Large file handling is getting serious attention. Game devs have needed this forever, but now ML engineers are trying to version multi-gigabyte model files in Git, and it's... not great. Hugging Face resorted to git-xet, a plugin that uses content-defined chunking, but requiring a separate install is friction nobody wants.

The standard solution is content-defined chunking—breaking large files into smaller, reusable chunks. Git-xet does it, other VCS tools do it. If Git adopted it natively, that'd be genuinely useful for anyone working with large binaries.

The Collision Attack Nobody Talks About

Here's the fun part about SHA-1 collisions: in practice, sneaking malicious commits into history doesn't really work. Email workflows involve explicit patch review. Remote workflows have protected branches, CI checks, code review.

Except... that's not quite the threat model. The real risk is a Jia Tan-style attack: commit something benign that passes review, then later replace it downstream with malicious code using a collision—without breaking signatures. That's the nightmare scenario, and it's why "SHA-1 is fine for non-adversarial data" aged poorly.

The Monotone Arguments, Revisited

Git basically inherited its SHA-1 reasoning from Monotone, a 2000s-era VCS. Monotone's arguments were a weird mix of prescient and wrong:

  • They were right to doubt some early SHA-1 FUD
  • They underestimated SHA-1's actual weaknesses (MD4 and MD5 were already broken)
  • They way underestimated migration costs
  • But if they'd picked SHA-256 instead, they would've been completely fine

The slapstick moment: when someone committed the SHA-1 collision proof-of-concept to an SVN repo as a test case. Unlike Git, SVN hashes raw files, so the collision broke the repo's invariants. This would've also broken content-addressed filesystems using SHA-1 for deduplication. Not great!

What Actually Ships

Git's now building on a unified object database (ODB) interface, which means plugins like git-xet could potentially become native features. That's the kind of boring infrastructure work that enables everything else.

The SHA-256 migration continues at Git speed (read: glacial). Large file support is getting real engineering hours. And the community is still litigating Linus's 2005 take on hash functions.

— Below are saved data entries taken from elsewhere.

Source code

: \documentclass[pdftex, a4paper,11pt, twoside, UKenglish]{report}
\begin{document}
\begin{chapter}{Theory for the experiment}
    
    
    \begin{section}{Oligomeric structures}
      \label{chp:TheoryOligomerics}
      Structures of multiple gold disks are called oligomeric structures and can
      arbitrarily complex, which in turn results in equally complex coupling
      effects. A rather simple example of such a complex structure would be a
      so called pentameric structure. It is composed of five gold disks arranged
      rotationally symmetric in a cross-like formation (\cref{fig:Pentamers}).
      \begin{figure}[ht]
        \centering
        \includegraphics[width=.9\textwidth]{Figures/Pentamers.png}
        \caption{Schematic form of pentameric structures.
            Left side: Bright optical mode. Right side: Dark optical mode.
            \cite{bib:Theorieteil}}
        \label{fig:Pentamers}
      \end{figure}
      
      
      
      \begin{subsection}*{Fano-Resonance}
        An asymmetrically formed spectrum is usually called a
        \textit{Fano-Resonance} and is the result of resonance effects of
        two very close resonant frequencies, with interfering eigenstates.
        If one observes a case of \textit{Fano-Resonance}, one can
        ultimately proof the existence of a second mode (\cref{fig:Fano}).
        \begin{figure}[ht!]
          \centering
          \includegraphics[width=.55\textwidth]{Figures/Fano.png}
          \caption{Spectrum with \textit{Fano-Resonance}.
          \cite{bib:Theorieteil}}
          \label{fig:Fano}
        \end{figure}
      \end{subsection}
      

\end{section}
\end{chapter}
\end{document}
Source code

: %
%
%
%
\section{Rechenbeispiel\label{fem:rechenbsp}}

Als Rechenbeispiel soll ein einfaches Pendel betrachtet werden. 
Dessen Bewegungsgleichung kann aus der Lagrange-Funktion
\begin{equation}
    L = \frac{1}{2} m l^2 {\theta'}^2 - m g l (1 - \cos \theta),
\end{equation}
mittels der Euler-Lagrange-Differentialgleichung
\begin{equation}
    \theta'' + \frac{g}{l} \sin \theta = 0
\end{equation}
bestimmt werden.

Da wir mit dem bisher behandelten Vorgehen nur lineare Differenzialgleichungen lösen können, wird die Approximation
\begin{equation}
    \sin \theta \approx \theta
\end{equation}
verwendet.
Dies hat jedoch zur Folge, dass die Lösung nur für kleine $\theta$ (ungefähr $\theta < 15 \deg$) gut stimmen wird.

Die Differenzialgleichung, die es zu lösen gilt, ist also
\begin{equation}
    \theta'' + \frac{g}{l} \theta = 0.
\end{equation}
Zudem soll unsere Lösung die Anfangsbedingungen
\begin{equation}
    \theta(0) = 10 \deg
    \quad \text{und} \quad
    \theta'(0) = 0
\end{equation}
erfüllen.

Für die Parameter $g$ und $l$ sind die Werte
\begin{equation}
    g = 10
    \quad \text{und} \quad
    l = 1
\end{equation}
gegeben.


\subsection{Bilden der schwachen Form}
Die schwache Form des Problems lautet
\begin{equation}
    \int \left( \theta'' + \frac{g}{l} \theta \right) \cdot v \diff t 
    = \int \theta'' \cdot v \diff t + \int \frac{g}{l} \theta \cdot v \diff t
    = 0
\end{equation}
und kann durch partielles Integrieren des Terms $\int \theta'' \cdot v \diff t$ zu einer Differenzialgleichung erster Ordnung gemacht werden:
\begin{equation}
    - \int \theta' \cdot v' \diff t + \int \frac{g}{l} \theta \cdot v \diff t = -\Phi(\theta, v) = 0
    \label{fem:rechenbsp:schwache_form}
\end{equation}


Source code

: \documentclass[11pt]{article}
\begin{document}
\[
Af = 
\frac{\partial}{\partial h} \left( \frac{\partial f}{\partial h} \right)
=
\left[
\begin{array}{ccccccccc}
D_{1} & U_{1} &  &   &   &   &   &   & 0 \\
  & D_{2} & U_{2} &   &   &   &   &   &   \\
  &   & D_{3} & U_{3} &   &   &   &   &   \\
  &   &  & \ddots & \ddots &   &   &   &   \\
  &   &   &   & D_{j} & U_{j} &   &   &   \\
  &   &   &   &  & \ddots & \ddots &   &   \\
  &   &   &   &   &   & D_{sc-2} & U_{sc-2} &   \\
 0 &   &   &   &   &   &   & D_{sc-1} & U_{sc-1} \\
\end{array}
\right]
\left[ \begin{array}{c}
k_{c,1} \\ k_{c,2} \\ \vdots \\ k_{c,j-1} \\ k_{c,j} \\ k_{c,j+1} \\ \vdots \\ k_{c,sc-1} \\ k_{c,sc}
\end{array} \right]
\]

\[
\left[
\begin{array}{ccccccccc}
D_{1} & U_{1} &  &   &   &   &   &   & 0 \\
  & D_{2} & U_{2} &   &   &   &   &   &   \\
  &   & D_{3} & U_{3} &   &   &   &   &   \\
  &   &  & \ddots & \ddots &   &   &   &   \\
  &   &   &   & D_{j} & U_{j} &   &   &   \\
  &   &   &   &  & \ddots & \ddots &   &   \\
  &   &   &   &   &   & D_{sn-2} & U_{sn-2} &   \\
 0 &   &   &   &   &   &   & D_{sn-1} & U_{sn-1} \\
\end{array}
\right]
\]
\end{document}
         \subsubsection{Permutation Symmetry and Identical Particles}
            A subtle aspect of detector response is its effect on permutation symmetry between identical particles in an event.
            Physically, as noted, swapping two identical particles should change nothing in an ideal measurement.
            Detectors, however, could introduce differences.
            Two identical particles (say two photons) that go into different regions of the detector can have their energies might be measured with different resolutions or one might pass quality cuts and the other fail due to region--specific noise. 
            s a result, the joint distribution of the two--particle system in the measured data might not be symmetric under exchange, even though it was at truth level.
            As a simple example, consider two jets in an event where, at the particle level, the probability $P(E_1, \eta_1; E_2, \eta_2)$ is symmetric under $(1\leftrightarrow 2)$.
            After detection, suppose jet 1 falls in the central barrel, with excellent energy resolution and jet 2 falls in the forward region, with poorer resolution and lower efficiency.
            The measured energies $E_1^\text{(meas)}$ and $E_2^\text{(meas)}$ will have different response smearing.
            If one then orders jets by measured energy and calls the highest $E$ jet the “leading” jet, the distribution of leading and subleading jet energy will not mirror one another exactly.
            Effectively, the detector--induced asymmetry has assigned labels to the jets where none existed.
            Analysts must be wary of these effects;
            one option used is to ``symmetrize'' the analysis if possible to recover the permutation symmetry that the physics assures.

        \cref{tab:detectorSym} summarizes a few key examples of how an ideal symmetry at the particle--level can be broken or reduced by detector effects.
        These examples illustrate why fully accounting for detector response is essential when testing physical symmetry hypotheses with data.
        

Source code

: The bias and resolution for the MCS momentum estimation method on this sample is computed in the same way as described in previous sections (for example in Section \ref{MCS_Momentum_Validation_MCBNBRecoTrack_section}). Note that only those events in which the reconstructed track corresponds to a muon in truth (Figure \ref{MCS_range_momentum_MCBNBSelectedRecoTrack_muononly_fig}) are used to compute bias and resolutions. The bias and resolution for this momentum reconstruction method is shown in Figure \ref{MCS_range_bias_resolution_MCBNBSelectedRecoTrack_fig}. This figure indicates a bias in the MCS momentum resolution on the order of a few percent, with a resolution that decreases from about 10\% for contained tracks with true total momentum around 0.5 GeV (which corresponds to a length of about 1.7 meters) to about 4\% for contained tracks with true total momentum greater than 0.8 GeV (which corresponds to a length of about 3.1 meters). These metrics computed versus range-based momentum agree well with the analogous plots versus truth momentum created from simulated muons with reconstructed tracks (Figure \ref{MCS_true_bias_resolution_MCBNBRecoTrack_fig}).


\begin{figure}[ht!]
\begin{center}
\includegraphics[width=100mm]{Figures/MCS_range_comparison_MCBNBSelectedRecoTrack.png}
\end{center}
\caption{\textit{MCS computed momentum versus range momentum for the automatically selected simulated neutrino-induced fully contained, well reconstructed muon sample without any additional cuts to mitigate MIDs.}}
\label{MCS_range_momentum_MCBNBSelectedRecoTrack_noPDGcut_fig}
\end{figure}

Ngl, watching a 20-year-old VCS evolve is fascinating. Git's not going anywhere—it's too deeply embedded in every workflow—but making it better for the next decade of 100GB AI models and post-quantum paranoia? That's the actually hard part.

The Bottom Line

Git 2026 is about fixing problems from 2005 while planning for 2035. The SHA-1 migration is necessary but unglamorous. Large file support is overdue. And somewhere, Linus is probably still defending his hash function choice.

The roadmap exists. Now they just have to ship it. Slowly. Very slowly.